═════ Records supplied ═════

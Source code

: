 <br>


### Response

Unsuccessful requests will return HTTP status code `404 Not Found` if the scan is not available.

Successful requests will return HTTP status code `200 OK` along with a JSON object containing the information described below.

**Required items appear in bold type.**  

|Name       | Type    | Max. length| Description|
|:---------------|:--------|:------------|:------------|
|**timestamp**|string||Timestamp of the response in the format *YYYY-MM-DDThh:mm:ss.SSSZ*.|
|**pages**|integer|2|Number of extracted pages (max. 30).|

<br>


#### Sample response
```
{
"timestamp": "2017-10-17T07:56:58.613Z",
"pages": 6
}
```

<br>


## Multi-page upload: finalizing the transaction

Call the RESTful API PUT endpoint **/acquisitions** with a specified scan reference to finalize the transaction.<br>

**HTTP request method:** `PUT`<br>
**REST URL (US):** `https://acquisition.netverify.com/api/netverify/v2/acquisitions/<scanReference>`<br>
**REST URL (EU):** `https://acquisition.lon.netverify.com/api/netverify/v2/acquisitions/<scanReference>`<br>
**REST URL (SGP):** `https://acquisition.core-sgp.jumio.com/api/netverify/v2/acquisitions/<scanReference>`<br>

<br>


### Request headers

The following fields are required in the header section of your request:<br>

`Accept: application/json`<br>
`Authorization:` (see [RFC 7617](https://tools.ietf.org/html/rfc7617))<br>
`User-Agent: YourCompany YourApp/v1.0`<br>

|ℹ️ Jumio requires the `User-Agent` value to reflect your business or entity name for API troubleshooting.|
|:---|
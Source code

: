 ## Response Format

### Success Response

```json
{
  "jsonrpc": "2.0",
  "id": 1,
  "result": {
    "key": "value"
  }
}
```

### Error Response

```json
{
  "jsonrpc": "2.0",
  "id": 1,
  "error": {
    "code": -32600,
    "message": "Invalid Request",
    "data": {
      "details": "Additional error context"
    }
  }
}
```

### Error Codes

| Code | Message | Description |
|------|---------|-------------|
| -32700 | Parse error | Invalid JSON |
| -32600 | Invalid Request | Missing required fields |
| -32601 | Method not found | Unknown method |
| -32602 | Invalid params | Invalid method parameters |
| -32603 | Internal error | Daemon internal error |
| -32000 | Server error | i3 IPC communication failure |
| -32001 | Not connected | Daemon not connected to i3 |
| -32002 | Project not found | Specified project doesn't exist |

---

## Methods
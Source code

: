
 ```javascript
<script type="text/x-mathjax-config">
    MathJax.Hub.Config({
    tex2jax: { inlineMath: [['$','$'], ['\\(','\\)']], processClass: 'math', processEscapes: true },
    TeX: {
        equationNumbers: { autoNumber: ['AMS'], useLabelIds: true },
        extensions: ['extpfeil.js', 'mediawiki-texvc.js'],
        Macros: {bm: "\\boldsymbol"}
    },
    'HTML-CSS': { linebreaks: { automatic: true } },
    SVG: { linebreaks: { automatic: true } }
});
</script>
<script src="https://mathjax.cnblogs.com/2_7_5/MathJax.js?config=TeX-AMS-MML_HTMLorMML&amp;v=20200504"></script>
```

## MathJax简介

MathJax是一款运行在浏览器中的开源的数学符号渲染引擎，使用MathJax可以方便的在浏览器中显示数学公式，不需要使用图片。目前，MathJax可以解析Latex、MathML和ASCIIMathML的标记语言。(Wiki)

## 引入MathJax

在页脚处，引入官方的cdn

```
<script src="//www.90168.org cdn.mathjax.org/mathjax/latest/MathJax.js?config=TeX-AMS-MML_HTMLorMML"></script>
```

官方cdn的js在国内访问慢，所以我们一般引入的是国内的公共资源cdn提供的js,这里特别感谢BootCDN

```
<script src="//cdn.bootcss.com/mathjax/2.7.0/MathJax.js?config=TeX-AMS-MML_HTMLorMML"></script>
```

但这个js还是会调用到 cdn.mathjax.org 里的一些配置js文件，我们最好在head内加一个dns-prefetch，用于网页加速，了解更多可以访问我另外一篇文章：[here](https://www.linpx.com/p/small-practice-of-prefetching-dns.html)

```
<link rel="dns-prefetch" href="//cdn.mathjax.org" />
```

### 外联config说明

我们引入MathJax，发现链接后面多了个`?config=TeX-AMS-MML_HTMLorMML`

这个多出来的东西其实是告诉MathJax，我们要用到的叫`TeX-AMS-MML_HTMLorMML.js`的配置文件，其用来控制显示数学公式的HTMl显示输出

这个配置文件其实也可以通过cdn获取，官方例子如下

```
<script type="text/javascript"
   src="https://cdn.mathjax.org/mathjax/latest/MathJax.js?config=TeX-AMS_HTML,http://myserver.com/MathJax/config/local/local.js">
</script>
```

═════

### What the exercise asks
Beginning with the first line and ending with the last, restate the data word for word.

### Solution
Source code

: <br>


### Response

Unsuccessful requests will return HTTP status code `404 Not Found` if the scan is not available.

Successful requests will return HTTP status code `200 OK` along with a JSON object containing the information described below.

**Required items appear in bold type.**  

|Name       | Type    | Max. length| Description|
|:---------------|:--------|:------------|:------------|
|**timestamp**|string||Timestamp of the response in the format *YYYY-MM-DDThh:mm:ss.SSSZ*.|
|**pages**|integer|2|Number of extracted pages (max. 30).|

<br>


#### Sample response
```
{
"timestamp": "2017-10-17T07:56:58.613Z",
"pages": 6
}
```

<br>


## Multi-page upload: finalizing the transaction

Call the RESTful API PUT endpoint **/acquisitions** with a specified scan reference to finalize the transaction.<br>

**HTTP request method:** `PUT`<br>
**REST URL (US):** `https://acquisition.netverify.com/api/netverify/v2/acquisitions/<scanReference>`<br>
**REST URL (EU):** `https://acquisition.lon.netverify.com/api/netverify/v2/acquisitions/<scanReference>`<br>
**REST URL (SGP):** `https://acquisition.core-sgp.jumio.com/api/netverify/v2/acquisitions/<scanReference>`<br>

<br>


### Request headers

The following fields are required in the header section of your request:<br>

`Accept: application/json`<br>
`Authorization:` (see [RFC 7617](https://tools.ietf.org/html/rfc7617))<br>
`User-Agent: YourCompany YourApp/v1.0`<br>

|ℹ️ Jumio requires the `User-Agent` value to reflect your business or entity name for API troubleshooting.|
|:---|
Source code

: ## Response Format

### Success Response

```json
{
  "jsonrpc": "2.0",
  "id": 1,
  "result": {
    "key": "value"
  }
}
```

### Error Response

```json
{
  "jsonrpc": "2.0",
  "id": 1,
  "error": {
    "code": -32600,
    "message": "Invalid Request",
    "data": {
      "details": "Additional error context"
    }
  }
}
```

### Error Codes

| Code | Message | Description |
|------|---------|-------------|
| -32700 | Parse error | Invalid JSON |
| -32600 | Invalid Request | Missing required fields |
| -32601 | Method not found | Unknown method |
| -32602 | Invalid params | Invalid method parameters |
| -32603 | Internal error | Daemon internal error |
| -32000 | Server error | i3 IPC communication failure |
| -32001 | Not connected | Daemon not connected to i3 |
| -32002 | Project not found | Specified project doesn't exist |

---

## Methods
Source code

:
 ```javascript
<script type="text/x-mathjax-config">
    MathJax.Hub.Config({
    tex2jax: { inlineMath: [['$','$'], ['\\(','\\)']], processClass: 'math', processEscapes: true },
    TeX: {
        equationNumbers: { autoNumber: ['AMS'], useLabelIds: true },
        extensions: ['extpfeil.js', 'mediawiki-texvc.js'],
        Macros: {bm: "\\boldsymbol"}
    },
    'HTML-CSS': { linebreaks: { automatic: true } },
    SVG: { linebreaks: { automatic: true } }
});
</script>
<script src="https://mathjax.cnblogs.com/2_7_5/MathJax.js?config=TeX-AMS-MML_HTMLorMML&amp;v=20200504"></script>
```

## MathJax简介

MathJax是一款运行在浏览器中的开源的数学符号渲染引擎，使用MathJax可以方便的在浏览器中显示数学公式，不需要使用图片。目前，MathJax可以解析Latex、MathML和ASCIIMathML的标记语言。(Wiki)

## 引入MathJax

在页脚处，引入官方的cdn

```
<script src="//www.90168.org cdn.mathjax.org/mathjax/latest/MathJax.js?config=TeX-AMS-MML_HTMLorMML"></script>
```

官方cdn的js在国内访问慢，所以我们一般引入的是国内的公共资源cdn提供的js,这里特别感谢BootCDN

```
<script src="//cdn.bootcss.com/mathjax/2.7.0/MathJax.js?config=TeX-AMS-MML_HTMLorMML"></script>
```

但这个js还是会调用到 cdn.mathjax.org 里的一些配置js文件，我们最好在head内加一个dns-prefetch，用于网页加速，了解更多可以访问我另外一篇文章：[here](https://www.linpx.com/p/small-practice-of-prefetching-dns.html)

```
<link rel="dns-prefetch" href="//cdn.mathjax.org" />
```

### 外联config说明

我们引入MathJax，发现链接后面多了个`?config=TeX-AMS-MML_HTMLorMML`

这个多出来的东西其实是告诉MathJax，我们要用到的叫`TeX-AMS-MML_HTMLorMML.js`的配置文件，其用来控制显示数学公式的HTMl显示输出

这个配置文件其实也可以通过cdn获取，官方例子如下

```
<script type="text/javascript"
   src="https://cdn.mathjax.org/mathjax/latest/MathJax.js?config=TeX-AMS_HTML,http://myserver.com/MathJax/config/local/local.js">
</script>
```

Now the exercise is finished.